### Work to complete:
From the data, copy out every line in which the word "path" appears.

Stored data entries
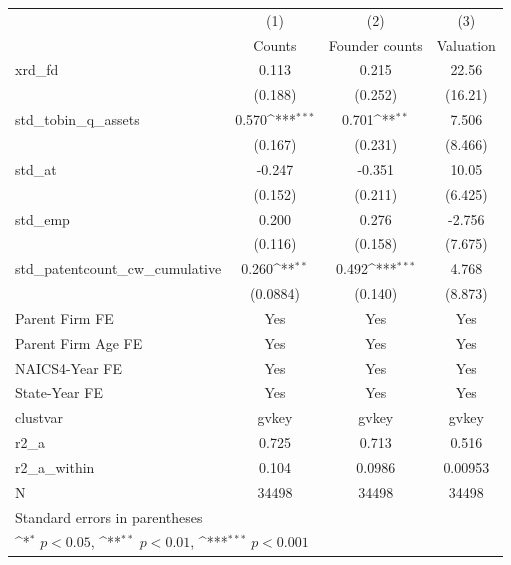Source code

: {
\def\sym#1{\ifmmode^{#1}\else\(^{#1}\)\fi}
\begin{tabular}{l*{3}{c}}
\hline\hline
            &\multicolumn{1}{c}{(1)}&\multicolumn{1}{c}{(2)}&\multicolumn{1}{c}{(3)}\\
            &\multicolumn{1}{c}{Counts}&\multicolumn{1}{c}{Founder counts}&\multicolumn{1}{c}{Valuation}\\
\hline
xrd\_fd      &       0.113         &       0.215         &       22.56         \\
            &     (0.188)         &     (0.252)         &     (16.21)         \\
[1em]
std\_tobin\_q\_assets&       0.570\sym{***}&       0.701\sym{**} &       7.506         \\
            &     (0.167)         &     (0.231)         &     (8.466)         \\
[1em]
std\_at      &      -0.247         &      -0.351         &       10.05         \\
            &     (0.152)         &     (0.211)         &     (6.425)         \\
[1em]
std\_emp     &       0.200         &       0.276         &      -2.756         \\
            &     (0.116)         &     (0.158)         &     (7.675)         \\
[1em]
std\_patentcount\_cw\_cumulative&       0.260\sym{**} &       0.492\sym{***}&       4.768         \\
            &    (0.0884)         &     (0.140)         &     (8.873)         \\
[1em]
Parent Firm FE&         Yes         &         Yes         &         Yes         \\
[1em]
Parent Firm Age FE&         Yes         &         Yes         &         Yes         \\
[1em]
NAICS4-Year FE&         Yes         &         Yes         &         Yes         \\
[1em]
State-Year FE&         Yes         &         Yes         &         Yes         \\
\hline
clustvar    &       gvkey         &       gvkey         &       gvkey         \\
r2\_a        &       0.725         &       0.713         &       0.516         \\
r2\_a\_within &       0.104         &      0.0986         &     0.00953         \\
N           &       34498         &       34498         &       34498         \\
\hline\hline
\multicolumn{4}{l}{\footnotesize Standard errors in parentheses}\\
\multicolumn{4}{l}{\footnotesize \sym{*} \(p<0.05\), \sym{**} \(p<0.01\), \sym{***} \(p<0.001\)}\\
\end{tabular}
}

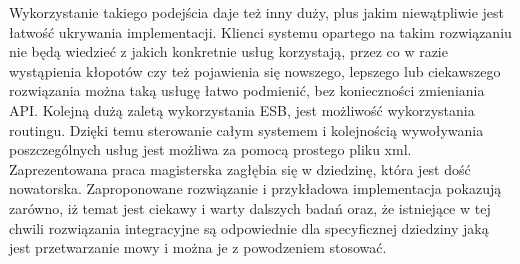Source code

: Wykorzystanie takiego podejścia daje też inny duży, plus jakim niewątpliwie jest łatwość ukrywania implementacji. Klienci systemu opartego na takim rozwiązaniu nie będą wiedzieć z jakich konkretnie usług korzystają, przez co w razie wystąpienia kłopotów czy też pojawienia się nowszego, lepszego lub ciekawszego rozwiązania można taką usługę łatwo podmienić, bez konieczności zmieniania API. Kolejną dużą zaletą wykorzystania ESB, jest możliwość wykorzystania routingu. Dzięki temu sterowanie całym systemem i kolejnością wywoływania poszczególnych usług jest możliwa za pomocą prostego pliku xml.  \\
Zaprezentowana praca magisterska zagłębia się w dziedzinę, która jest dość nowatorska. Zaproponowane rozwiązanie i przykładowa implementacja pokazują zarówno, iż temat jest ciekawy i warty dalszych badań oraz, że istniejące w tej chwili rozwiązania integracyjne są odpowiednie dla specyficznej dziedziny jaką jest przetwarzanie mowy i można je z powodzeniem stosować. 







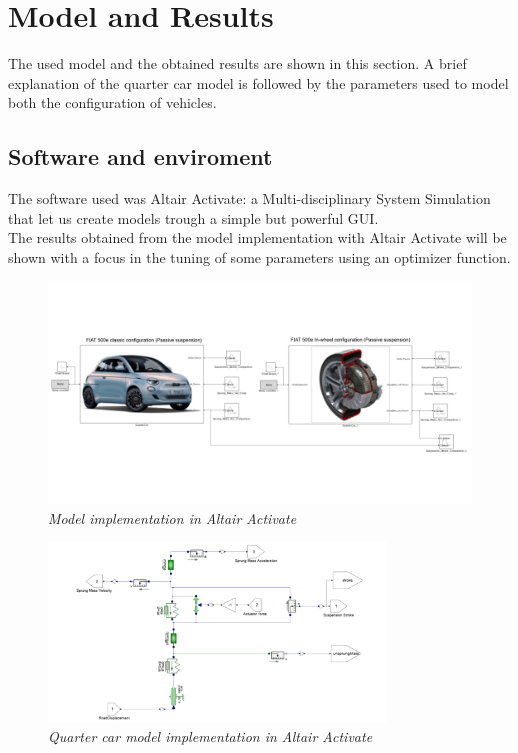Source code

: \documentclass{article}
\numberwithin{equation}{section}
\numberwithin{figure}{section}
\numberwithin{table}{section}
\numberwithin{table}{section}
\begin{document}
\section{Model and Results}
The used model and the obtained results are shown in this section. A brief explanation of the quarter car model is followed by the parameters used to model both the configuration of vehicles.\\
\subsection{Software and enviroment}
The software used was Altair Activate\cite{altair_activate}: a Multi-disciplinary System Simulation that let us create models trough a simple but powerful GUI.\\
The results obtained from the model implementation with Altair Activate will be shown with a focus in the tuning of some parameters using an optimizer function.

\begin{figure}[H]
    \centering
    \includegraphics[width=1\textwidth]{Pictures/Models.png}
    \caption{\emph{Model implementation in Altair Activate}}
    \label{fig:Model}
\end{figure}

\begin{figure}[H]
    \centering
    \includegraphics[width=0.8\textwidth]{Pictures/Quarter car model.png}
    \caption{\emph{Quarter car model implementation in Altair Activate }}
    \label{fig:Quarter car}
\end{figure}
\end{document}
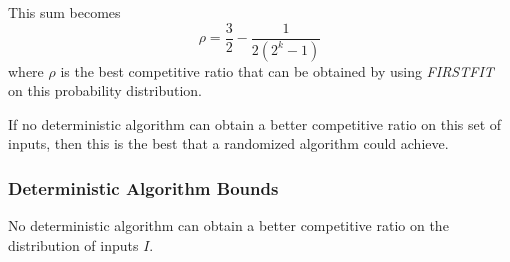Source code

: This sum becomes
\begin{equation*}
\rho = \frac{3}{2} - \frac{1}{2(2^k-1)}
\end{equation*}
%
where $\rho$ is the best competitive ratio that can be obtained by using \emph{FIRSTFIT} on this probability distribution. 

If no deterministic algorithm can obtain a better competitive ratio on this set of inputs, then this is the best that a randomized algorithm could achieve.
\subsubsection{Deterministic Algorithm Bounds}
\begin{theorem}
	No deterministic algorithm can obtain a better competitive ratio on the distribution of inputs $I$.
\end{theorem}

==

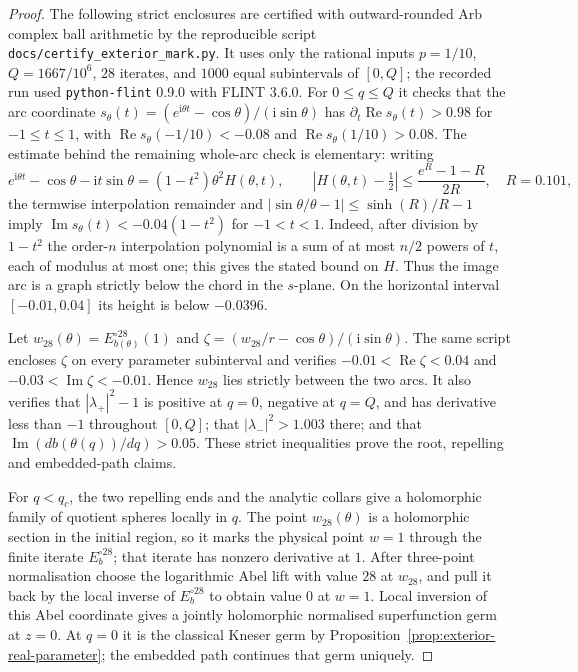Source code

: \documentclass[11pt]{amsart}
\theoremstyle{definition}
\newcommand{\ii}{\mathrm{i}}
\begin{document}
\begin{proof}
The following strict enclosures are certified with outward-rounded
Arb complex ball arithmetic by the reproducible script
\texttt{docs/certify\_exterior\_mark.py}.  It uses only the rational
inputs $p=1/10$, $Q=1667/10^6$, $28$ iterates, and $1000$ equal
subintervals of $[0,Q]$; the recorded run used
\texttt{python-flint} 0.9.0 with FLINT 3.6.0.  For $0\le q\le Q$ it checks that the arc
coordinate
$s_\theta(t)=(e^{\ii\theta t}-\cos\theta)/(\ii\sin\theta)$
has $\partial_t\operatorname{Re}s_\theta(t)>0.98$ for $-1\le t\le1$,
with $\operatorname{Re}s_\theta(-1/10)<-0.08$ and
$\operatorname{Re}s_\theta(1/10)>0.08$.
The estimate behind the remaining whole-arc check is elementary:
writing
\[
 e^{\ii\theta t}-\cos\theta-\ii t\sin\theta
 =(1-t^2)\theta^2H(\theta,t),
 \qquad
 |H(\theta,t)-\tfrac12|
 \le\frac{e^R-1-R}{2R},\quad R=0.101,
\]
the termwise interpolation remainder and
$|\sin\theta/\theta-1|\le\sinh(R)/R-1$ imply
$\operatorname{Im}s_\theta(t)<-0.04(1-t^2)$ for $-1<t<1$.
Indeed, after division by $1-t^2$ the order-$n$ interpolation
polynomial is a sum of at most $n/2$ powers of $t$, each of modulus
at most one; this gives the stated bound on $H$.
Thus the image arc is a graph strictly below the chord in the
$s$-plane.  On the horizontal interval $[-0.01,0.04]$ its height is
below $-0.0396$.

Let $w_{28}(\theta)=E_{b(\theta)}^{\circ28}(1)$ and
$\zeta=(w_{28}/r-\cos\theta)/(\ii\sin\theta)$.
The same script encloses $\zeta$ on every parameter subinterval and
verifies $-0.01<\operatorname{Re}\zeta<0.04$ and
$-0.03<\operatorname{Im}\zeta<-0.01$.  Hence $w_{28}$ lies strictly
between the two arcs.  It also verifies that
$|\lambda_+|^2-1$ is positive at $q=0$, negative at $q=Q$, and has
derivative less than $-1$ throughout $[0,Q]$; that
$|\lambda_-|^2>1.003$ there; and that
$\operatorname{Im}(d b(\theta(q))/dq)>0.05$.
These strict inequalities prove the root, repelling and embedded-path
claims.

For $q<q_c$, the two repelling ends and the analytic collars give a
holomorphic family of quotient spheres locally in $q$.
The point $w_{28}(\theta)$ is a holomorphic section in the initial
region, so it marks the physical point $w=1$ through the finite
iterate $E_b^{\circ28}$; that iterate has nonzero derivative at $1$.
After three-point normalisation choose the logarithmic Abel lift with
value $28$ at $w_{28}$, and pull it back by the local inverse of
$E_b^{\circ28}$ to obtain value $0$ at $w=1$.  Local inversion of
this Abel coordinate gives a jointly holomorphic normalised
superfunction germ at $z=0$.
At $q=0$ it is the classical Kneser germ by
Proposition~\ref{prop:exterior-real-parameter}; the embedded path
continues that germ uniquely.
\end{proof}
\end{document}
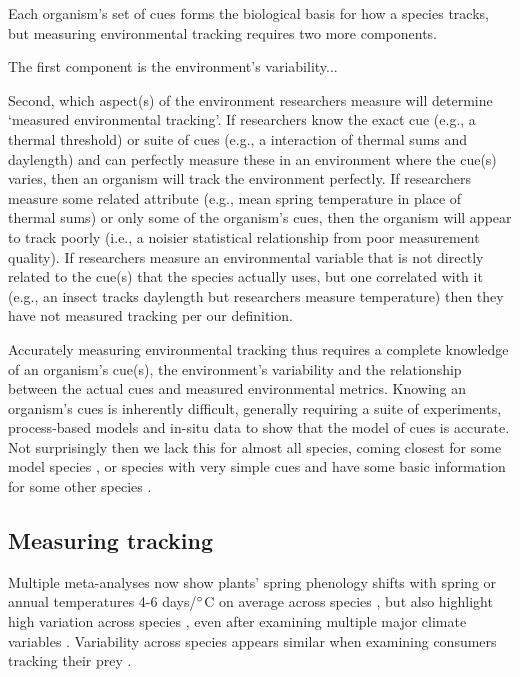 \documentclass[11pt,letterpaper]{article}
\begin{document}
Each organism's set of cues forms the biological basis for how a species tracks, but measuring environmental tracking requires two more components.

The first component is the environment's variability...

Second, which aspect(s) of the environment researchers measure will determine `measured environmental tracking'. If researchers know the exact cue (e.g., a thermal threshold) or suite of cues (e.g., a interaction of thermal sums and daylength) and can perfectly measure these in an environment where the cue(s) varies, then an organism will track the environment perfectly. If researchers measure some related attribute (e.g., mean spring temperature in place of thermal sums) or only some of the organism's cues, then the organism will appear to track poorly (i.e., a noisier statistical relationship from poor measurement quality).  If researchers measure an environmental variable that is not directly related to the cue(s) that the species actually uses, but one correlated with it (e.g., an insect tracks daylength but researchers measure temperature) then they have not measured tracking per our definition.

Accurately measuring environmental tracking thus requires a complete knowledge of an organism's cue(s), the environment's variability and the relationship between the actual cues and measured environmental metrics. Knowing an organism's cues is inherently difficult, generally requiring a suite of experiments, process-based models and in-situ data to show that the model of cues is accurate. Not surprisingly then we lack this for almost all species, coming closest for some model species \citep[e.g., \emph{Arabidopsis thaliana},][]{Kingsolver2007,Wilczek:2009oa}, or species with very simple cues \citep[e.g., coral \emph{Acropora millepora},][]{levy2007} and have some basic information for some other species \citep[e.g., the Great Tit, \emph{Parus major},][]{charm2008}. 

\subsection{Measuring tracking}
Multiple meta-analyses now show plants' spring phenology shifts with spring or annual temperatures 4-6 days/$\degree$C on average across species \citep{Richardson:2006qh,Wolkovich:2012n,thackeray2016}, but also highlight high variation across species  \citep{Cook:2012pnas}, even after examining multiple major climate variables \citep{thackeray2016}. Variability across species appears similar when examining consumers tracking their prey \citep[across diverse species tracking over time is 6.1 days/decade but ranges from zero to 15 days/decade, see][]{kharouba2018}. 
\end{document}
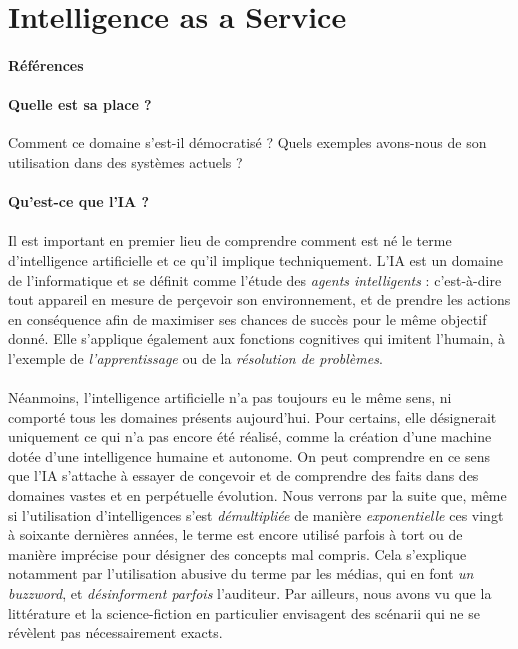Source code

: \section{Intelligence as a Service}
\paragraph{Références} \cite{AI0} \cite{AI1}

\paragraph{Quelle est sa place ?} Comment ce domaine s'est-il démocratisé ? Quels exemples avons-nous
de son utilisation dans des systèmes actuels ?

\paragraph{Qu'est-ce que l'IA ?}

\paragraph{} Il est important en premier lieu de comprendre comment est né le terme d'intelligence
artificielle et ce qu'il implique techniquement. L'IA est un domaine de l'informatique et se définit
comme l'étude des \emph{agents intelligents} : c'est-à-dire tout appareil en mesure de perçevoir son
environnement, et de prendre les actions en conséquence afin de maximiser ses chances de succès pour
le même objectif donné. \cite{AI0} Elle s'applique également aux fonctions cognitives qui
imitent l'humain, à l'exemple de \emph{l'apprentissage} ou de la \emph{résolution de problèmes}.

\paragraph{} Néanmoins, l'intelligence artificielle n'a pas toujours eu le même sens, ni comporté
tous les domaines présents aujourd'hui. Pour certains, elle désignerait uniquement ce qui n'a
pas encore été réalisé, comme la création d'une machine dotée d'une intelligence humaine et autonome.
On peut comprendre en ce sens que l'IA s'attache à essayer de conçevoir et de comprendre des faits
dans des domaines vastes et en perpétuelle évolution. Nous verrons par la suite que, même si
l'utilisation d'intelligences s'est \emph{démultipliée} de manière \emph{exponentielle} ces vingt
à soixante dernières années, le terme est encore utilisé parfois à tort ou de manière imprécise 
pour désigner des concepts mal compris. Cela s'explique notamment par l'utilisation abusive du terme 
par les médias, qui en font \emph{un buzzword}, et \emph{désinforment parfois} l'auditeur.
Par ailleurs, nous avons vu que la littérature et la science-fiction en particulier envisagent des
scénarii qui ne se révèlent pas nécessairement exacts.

### Exercise solution:
These strict inequalities prove the root, repelling and embedded-path
Proposition~\ref{prop:exterior-real-parameter}; the embedded path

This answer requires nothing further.